2015年07月31日 | レトロ探偵団

 もう10年以上ずっと気になっている2つの公園がある。

 横浜公園と山手公園だ。

 どちらにも碑が建っているので、まずはそれらをご紹介しておこう。
 上の写真は横浜公園にある記念碑で、そこにはこんなことが書かれている。


横濱公園は明治九年を以て創設せる我國最古の公園なり
初は神奈川縣の所管なりしか同三十二年來横濱市の管理に歸し同四十二年に至り改造に着手し漸く整美を得たり
斯くて大正十二年九月大震火災の際本市の大半猛火に蔽はるゝや多數の市民は緑陰池邊に避難して危くも九死に一生を得たる
今次復興事業として新公園を起工するに方り裏面鐫刻の有志惣那惟次郎外諸氏は發起して特に樹栽を資け以て美化の一助に供し併せて再生謝恩の意を表せんとするや忽にして曾て避難したる人々の賛同一和を得て計畫の遂行を告けたるは今にして之か美擧たるや論を俟たす
殊に幾百星霜の後其の鬱蒼繁茂の状を観んか必すや回想の念の禁せさるものあるへ志仍て茲に由来を禄して之を他日に傳ふと云爾
昭和四年三月 横濱市長正三位勲二等 有吉忠一


 これを簡潔にすると、
・横浜公園は明治9年に創設したわが国最古の公園である。
・最初は神奈川県の所管であったが、明治32年に横浜市の管理となる。
・関東大震災では多くの市民がここに逃げて助かった。
・碑の裏面に掘られた人たちが震災復興として公園を新しくした。
・昭和4年3月 横浜市長 有吉忠一

 これを公園の由来碑として紹介している人もいるようだが、読んで分かるように「我国最古の公園」という言葉を枕にした、震災復興の記念碑なのだ。

 ま、それでも横浜市長が「我国最古の公園」と言っているのだから、そうなのだろうね。

 昭和4年に建立された碑は数年前から文字が薄れてきていたのだが、最近、リニューアルしたらしく、はっきりと碑文が読めるようになった。


 碑の裏面。
 発起人の氏名が並んでいる。


 さらに公園の一画には、こんな解説板も建っている。
 それによると…

 横浜公園誕生のきっかけは、1866年に横浜を襲った大火であった。
 開港場の3分の1を焼失した火災を受けて、幕府と諸外国との間で「横浜居留地改造及競馬場墓地等約書」が結ばれ、遊郭の跡地に外国人と日本人の双方が利用できる「公けの遊園」を設置することがきめられた。
 外国人と日本人が利用できることから「彼我公園」と呼ばれるようになった。


 当初はこんな形をしていた。
 中央の芝生地でクリケットをやっていたようだ。

 ちなみに、地図をよく見ると町名が花園町となっている。
 この公園は花園とも呼ばれていたからだ。


 一方、こちらは山手公園の記念碑。
 なんだか薄汚れているけど……・


 YAMATE PARK 120th ANNIVERSARY と書かれている。
 これも公園発祥の記念碑ではなく、公園創設120周年を記念して建てたようだ。


 下の方に解説がある。
 
山手公園は我が国初の洋式公園として明治3年(1870年)5月6目に開設されました。
ここに120周年を記念いたします。
平成2年6月 横浜市長 高秀秀信


 120周年の記念碑なのであるが、本文の中でさりげなく明治3年の開設であることを謳っている。
 そこに「我が国初の洋式公園」と書かれている。
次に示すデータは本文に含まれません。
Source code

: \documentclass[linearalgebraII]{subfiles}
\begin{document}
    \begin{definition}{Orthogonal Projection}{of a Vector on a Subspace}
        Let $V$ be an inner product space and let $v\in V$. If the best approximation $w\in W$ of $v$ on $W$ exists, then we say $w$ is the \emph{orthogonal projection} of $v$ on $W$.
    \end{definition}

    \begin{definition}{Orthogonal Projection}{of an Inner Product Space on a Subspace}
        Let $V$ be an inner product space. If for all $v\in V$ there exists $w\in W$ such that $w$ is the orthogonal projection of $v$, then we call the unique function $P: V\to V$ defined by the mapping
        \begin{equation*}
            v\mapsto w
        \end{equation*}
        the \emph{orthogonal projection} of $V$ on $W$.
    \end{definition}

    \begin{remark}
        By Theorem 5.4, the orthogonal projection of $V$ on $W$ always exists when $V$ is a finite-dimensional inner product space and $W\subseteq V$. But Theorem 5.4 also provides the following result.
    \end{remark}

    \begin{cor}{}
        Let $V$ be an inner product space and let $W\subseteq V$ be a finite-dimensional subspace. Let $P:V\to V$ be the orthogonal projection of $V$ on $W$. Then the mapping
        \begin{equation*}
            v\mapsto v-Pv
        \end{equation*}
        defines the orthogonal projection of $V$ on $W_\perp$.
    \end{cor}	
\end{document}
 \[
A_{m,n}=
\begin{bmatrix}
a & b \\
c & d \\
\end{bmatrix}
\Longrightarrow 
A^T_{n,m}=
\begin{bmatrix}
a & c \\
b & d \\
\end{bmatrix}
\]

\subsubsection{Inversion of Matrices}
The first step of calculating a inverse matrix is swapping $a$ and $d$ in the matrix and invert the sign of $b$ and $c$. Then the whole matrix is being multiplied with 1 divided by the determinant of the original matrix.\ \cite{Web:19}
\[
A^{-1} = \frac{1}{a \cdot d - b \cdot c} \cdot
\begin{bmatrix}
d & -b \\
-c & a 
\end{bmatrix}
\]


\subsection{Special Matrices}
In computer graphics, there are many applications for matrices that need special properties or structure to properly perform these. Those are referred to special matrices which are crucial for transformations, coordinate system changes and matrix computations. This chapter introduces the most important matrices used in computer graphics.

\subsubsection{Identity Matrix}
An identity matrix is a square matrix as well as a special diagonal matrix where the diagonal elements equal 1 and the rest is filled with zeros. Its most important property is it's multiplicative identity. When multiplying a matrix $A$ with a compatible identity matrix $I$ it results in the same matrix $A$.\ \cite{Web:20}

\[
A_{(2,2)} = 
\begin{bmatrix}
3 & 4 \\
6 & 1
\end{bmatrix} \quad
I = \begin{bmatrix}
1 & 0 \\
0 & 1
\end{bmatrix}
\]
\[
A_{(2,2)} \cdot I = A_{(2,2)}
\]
「我が国初の公園」でないことに注目 


 碑の裏面に書かれた「横浜の公園発達史」。


 これによると、
 山手公園 1870(明治3年)
 横浜公園 1876(明治9年)

 ということになっている。

 くどいようだが、横浜公園の碑には「我が国最古の公園」と書かれているのに対し、山手公園の碑には微妙な表現であるが「我が国初の洋式公園」と彫られている。


 これは碑の横に建つ教育委員会設置の解説板だ。
 そこに、こう書いてある。

横浜市地域史跡

日本最初の洋式公園〈山手公園〉
登録年月日 平成8年11月5日
所在地 中区山手町230番地
所有者 横浜市
登録区域 中区山手町230番地の一部

 横浜居住の外国人の間には山手方面に専用の遊園地を望む声があり、慶応3年(1866)に外国公使団との間で結ばれた「横浜居留地改造及競馬場墓地等約書」(慶応約書)によって、その要求が幕府に認められました。
 しかし、この中の公園計画は具現化しないで終わりました。

 明治2年(1869)には居留民代表から改めて要求が出されたのに対して、日本政府は山手妙香寺付近の土地約6000坪を、慶応約書で約束した土地の代替地として貸与しました。

 公園の造成は居留民が行い、明治3年5月6日(1870年6月4日)に開園したのが山手公園です。
 明治11年(1878〉からは、居留外国人女性で組織される横浜レディズ・ローン・テニス・アンド・クロッケー・クラブ(横浜婦女弄鞠(ろうきゅう)社)が管理することとなり、クラブハウスとコートがここに設けられました。

 横浜市教育委員会



 以上が、2つの公園に設置されてる記念碑や案内板であるが、はたしてどちらが公園発祥地になるのか。
 私はこの10数年、ずっとこれが気になっているのだ。
 そこで何をもって公園というのか調べてみた。

 公式な公園とは、明治6年(1873)に出された太政官布告によるそうだ。
 突然、お上が「公園」という言葉を持ち出してきたのだが、一般にはなじみがなく、とりあえず浅草・浅草寺の境内、上野・寛永寺の境内、京都・八坂神社と清水寺の境内などを公園とみなしていたようだ。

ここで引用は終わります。